**TASK DETAILS:** How many lines in the data that follows contain the word "name"? Only that number is needed.
#####
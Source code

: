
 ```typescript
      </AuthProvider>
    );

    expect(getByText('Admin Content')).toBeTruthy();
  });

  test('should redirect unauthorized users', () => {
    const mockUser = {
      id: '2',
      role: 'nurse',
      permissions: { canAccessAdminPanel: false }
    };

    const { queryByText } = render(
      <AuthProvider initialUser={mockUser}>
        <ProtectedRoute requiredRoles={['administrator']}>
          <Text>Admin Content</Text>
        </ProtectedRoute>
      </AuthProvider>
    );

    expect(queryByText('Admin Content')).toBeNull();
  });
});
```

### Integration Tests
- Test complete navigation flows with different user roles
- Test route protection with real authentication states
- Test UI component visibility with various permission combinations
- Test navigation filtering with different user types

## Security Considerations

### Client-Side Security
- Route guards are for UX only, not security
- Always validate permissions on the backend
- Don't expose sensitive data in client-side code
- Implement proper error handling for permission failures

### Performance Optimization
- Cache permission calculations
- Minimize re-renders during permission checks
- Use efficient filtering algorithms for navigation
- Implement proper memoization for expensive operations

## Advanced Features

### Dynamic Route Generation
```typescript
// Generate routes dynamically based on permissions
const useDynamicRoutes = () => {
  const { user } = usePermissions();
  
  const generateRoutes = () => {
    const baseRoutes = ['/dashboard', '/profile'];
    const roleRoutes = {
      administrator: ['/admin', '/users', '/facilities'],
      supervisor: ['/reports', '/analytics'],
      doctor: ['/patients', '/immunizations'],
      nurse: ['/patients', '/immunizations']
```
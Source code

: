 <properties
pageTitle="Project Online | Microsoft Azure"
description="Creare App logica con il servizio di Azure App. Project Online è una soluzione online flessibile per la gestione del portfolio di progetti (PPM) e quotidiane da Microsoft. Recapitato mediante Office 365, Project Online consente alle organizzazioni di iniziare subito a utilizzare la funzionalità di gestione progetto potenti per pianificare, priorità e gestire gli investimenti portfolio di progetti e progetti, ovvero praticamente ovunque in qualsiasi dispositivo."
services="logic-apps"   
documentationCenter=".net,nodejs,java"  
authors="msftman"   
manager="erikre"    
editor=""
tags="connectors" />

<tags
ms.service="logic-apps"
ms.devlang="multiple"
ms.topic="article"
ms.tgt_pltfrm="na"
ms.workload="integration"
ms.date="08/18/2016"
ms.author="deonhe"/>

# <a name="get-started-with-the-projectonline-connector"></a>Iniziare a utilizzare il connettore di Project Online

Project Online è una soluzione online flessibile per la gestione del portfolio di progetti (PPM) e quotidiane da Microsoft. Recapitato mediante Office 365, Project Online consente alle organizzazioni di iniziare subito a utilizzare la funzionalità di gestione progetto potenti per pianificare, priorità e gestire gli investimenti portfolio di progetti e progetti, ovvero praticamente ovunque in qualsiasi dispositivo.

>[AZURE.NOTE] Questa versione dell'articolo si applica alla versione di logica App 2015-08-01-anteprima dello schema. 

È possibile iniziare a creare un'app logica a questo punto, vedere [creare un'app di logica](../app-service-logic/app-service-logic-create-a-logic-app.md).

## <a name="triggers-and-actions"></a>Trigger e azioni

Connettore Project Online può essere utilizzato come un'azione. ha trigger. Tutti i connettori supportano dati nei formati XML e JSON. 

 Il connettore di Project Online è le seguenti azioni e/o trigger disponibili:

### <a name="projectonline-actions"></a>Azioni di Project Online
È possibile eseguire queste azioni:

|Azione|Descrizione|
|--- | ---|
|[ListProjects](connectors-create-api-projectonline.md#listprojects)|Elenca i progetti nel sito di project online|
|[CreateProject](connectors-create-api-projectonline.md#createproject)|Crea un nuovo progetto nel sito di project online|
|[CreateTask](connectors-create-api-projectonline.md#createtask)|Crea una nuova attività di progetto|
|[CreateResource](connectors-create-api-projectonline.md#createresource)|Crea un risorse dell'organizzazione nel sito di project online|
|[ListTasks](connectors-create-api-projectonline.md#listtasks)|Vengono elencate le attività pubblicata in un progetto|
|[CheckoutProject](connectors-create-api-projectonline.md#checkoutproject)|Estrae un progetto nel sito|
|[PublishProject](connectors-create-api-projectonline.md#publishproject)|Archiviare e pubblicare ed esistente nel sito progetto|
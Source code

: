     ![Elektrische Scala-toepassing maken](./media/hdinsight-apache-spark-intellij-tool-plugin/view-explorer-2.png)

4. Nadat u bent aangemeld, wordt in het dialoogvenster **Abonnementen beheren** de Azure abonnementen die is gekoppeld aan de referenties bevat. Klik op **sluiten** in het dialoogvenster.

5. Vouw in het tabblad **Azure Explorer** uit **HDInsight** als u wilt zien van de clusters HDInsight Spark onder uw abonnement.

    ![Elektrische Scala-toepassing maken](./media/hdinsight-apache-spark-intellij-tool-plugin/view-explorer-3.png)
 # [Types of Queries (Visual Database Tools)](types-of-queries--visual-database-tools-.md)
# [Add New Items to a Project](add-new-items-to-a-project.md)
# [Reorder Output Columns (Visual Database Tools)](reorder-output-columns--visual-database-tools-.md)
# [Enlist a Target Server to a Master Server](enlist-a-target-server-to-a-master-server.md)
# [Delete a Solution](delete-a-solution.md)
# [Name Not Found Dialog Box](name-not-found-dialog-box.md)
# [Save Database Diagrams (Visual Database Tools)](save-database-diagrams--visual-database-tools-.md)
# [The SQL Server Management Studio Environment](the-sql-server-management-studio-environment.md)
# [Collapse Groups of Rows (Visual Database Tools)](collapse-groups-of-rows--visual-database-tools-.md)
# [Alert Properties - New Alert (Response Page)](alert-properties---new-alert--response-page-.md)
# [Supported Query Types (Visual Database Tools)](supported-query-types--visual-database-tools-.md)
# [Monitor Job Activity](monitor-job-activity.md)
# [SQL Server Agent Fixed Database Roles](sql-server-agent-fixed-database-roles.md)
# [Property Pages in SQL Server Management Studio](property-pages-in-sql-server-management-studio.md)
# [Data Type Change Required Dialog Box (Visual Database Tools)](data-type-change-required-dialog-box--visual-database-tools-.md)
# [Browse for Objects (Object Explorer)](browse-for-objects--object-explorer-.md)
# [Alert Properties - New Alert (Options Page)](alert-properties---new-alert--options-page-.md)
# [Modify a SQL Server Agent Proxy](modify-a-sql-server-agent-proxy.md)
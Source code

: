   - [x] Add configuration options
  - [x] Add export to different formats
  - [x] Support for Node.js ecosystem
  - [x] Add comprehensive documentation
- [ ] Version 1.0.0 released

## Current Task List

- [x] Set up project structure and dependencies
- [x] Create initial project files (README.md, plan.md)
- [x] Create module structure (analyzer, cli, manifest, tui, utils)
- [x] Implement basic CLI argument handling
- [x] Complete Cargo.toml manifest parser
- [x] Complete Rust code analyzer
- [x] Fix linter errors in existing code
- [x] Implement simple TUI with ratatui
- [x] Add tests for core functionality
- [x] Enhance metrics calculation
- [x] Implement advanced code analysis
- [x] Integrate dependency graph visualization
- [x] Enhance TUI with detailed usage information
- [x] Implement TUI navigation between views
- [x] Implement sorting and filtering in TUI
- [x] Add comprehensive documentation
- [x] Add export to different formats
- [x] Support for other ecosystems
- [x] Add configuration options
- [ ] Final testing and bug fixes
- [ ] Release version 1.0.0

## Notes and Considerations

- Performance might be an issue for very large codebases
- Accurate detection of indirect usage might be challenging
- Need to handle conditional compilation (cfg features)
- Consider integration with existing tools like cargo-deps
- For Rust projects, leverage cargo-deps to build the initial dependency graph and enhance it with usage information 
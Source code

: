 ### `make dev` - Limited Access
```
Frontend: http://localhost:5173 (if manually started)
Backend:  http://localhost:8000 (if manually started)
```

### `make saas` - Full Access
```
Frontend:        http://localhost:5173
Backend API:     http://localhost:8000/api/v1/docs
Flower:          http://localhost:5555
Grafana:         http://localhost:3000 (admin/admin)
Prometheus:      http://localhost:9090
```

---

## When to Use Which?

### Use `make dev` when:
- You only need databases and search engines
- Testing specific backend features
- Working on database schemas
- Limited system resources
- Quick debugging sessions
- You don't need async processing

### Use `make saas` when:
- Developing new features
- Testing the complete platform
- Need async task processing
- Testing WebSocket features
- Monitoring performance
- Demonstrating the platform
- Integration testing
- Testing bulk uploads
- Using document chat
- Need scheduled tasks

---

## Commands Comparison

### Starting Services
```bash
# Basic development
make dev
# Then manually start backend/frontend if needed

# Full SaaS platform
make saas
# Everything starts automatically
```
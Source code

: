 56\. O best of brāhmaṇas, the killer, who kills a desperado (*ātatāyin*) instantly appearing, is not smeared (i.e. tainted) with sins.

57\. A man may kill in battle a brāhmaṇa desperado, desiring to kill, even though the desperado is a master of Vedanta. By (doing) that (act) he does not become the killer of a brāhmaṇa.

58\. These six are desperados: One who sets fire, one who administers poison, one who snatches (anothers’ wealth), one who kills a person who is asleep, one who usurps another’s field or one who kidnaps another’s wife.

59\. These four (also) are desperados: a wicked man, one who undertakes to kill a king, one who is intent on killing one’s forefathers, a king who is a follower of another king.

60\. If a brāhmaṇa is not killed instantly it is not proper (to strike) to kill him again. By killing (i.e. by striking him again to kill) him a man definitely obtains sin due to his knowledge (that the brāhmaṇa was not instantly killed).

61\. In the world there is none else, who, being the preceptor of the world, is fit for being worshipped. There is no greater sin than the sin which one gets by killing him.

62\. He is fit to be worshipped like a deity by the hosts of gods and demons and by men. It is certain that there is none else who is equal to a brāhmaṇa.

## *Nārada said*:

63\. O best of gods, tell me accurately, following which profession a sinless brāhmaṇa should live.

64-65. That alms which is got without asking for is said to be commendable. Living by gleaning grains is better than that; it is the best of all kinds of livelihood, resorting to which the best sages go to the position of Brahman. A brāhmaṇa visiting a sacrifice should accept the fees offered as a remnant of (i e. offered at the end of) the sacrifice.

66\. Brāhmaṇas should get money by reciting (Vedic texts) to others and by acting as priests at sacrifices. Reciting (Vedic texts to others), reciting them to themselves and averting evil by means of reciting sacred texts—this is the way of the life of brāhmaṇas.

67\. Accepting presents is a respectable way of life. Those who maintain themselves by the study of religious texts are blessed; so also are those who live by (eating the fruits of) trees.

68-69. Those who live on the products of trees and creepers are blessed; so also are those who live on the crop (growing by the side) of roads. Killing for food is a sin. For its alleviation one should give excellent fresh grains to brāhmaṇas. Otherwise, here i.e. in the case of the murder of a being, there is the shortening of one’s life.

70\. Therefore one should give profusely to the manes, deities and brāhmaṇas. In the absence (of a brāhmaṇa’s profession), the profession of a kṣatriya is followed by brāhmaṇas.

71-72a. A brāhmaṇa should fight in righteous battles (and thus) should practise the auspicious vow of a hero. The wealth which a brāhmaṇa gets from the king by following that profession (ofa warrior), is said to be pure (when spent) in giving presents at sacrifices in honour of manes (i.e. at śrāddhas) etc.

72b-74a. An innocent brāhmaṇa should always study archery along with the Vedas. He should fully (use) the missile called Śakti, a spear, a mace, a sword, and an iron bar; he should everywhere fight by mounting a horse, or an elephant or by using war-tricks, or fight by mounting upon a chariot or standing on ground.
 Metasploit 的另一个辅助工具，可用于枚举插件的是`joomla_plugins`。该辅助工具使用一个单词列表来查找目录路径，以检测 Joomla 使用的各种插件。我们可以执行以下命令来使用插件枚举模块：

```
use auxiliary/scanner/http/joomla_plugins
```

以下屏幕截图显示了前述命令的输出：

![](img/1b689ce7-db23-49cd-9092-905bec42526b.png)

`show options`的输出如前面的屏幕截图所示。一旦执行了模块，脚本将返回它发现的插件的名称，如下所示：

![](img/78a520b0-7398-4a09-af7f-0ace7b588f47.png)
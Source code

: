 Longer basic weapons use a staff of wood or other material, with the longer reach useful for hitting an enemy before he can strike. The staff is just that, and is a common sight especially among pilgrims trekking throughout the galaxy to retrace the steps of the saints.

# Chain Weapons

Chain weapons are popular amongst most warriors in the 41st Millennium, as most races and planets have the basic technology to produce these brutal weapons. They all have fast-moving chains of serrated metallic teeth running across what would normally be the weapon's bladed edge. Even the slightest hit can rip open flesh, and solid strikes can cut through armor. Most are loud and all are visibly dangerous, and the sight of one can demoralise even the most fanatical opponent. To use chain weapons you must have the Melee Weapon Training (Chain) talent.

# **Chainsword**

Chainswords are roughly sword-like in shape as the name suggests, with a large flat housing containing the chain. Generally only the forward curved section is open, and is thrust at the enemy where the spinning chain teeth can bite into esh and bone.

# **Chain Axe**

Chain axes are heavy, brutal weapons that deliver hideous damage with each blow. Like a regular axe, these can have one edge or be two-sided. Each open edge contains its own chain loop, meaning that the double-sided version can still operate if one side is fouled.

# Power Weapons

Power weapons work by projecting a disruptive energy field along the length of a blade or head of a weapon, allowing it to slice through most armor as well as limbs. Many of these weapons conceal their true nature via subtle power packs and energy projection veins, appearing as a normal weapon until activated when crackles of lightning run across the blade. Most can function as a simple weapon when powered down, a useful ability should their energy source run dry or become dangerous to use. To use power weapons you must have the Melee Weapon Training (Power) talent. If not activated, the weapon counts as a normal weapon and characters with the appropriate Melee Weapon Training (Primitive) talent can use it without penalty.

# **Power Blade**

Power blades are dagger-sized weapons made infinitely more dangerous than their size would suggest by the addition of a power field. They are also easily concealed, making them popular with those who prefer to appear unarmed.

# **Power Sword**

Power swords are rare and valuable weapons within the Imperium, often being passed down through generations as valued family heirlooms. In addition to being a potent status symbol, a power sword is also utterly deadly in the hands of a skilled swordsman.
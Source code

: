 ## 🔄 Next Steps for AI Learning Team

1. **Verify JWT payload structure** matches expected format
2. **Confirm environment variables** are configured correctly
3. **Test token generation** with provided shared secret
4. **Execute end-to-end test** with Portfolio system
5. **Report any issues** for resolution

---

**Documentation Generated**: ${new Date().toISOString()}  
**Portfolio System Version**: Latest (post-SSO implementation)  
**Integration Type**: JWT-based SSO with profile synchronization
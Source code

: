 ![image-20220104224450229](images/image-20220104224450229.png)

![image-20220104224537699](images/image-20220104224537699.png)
#####
**SOLUTION BELOW:** 5